While prolonged sleep can be a cause of worry and is a warning signal for dementia, not getting sufficient sleep can also lead to health complications as revealed by a research.
According to a new research, women tend to be sleep deprived if they have children in the house.
That's right! The lack of sleep many women have to battle with on a regular basis reaffirms the notion that having kids equates to negligible or disturbed sleep.
A new research, which is in the preliminary stages and is slated to be presented at the Annual Meeting of the American Academy of Neurology (AAN) in April, shares that women are unable to get a good night's sleep — unlike their male counterparts — if there are kids at home.
Study author Kelly Sullivan noted that the research's findings could potentially "bolster women who say they feel exhausted."
Moreover, the study also disclosed that women were not only sleep deprived, but were also lethargic the entire day as a result of lack of sufficient sleep.
How The Study Was Conducted
To validate their hypothesis that having children at home can impact the sleep of a woman, the team observed data from a survey. This survey encompassed 5,805 people and was conducted over the phone countrywide.
The participants were quizzed on their sleep duration. Those who slept between seven to nine hours each day were in the optimum bracket. However, individuals who slept for six hours or less were in the insufficient sleep category.
The researchers also questioned the participants on their tiredness patterns, asking them how often they felt weary in the previous month.
The study also factored in the race, age, marital status, education, BMI, employment, income, exercise, and the number of kids in the home. They also took into consideration probable influences such as snoring that could potentially contribute to an individual's lack of sleep.
What Did The Researchers Find?
The researchers discovered that in the 2,908 women, who were below 45 years, the only influencing factor that could be linked to insufficient sleep was the presence of a child in the home.
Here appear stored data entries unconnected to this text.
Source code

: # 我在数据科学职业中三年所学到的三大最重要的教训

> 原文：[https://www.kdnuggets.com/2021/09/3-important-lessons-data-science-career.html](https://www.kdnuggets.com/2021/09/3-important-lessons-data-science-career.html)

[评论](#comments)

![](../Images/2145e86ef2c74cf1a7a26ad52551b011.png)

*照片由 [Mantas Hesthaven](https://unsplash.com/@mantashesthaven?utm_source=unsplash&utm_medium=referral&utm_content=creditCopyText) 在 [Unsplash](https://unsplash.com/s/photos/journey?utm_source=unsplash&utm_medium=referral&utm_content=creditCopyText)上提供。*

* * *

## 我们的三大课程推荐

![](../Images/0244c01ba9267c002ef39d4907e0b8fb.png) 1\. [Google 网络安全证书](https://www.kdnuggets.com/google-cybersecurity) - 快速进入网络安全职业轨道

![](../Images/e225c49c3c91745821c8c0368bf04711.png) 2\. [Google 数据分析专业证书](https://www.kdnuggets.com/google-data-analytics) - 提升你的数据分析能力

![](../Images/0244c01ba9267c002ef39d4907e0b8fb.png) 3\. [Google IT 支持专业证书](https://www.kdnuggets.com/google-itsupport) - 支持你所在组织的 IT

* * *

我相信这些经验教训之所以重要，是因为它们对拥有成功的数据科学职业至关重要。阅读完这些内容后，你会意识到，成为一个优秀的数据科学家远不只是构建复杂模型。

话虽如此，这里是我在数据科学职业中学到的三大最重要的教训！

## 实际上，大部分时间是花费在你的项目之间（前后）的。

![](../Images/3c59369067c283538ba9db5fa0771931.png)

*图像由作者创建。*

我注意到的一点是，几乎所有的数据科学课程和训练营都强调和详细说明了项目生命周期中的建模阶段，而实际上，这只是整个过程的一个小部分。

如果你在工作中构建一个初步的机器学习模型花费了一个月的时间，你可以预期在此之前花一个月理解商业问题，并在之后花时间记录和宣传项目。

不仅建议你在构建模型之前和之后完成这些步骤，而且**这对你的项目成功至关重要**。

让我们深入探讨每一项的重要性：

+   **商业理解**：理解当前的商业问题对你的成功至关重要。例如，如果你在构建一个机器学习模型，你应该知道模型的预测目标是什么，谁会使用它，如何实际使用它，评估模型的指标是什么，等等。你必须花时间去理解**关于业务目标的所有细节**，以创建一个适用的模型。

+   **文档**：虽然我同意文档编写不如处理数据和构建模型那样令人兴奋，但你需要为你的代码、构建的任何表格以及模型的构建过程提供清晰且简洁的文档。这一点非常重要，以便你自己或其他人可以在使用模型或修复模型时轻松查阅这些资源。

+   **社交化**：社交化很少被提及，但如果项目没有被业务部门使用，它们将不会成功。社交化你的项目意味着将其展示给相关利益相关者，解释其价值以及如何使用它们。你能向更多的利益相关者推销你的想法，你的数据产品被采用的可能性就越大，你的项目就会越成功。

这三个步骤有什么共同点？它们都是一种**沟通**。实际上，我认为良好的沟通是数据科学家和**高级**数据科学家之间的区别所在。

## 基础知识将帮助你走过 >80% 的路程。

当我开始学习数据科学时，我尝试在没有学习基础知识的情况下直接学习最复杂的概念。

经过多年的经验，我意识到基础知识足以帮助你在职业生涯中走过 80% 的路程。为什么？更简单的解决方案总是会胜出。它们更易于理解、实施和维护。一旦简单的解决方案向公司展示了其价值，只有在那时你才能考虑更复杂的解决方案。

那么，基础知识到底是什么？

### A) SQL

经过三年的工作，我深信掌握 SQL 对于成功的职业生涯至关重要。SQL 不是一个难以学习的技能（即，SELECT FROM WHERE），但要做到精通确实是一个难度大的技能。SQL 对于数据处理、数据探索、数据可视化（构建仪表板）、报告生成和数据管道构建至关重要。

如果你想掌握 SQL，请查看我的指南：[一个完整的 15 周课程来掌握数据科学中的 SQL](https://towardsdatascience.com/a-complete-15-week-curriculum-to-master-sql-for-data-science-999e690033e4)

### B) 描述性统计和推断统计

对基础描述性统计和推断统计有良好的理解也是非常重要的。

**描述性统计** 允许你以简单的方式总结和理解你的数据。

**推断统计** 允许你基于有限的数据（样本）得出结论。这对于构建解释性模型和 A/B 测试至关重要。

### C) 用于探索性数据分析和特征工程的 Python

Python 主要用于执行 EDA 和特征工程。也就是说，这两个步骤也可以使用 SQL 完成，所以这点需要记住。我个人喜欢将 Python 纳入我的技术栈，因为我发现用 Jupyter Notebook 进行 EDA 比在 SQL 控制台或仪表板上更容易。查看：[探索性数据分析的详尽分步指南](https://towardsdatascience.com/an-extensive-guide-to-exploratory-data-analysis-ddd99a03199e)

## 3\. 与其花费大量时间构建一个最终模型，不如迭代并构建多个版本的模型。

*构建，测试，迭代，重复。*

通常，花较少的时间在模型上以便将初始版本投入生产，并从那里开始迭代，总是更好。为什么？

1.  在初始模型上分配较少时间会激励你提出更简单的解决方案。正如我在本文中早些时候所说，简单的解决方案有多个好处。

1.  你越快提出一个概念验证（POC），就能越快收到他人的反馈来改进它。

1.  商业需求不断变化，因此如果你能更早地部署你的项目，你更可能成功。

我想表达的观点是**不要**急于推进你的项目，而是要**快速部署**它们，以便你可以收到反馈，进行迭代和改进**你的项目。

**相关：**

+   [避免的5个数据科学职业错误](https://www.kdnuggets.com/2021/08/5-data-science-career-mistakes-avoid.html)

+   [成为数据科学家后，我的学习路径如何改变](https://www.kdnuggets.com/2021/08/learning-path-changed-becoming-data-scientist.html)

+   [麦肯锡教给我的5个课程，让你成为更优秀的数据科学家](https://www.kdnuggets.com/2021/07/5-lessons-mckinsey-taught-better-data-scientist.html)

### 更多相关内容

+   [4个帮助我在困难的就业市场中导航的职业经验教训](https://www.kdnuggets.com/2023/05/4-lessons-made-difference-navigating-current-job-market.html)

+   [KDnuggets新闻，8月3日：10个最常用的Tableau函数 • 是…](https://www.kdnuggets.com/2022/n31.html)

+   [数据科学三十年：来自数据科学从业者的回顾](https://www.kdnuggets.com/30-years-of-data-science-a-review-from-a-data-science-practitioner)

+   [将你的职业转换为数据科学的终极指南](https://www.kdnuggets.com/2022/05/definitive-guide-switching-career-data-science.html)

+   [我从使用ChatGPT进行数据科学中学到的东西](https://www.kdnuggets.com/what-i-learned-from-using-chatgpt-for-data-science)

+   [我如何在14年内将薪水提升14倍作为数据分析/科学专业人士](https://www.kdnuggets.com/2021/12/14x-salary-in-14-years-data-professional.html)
Alarmingly, the possibility of a woman being sleep deprived increased by 50 percent with each child.
The study also posited that nearly 48 percent women in this age bracket, who had kids, reported that they were getting a minimum of seven hours of sleep, which fell in the optimal bracket. By comparison, 62 percent of the women in this age group, who did not have children in the home, got seven hours of precious sleep.
The researchers did not find education, exercise or marital status impacting the duration of the women's sleep.
The team also discovered that younger women who had a kid in the home said they felt exhausted 14 days on an average each month. By comparison, women who did not have kids in the house said they felt weary 11 days on an average in a month.
While the sleep of a woman is impacted by the presence of a child in the house, the same does not affect the sleep duration of a man per the researchers.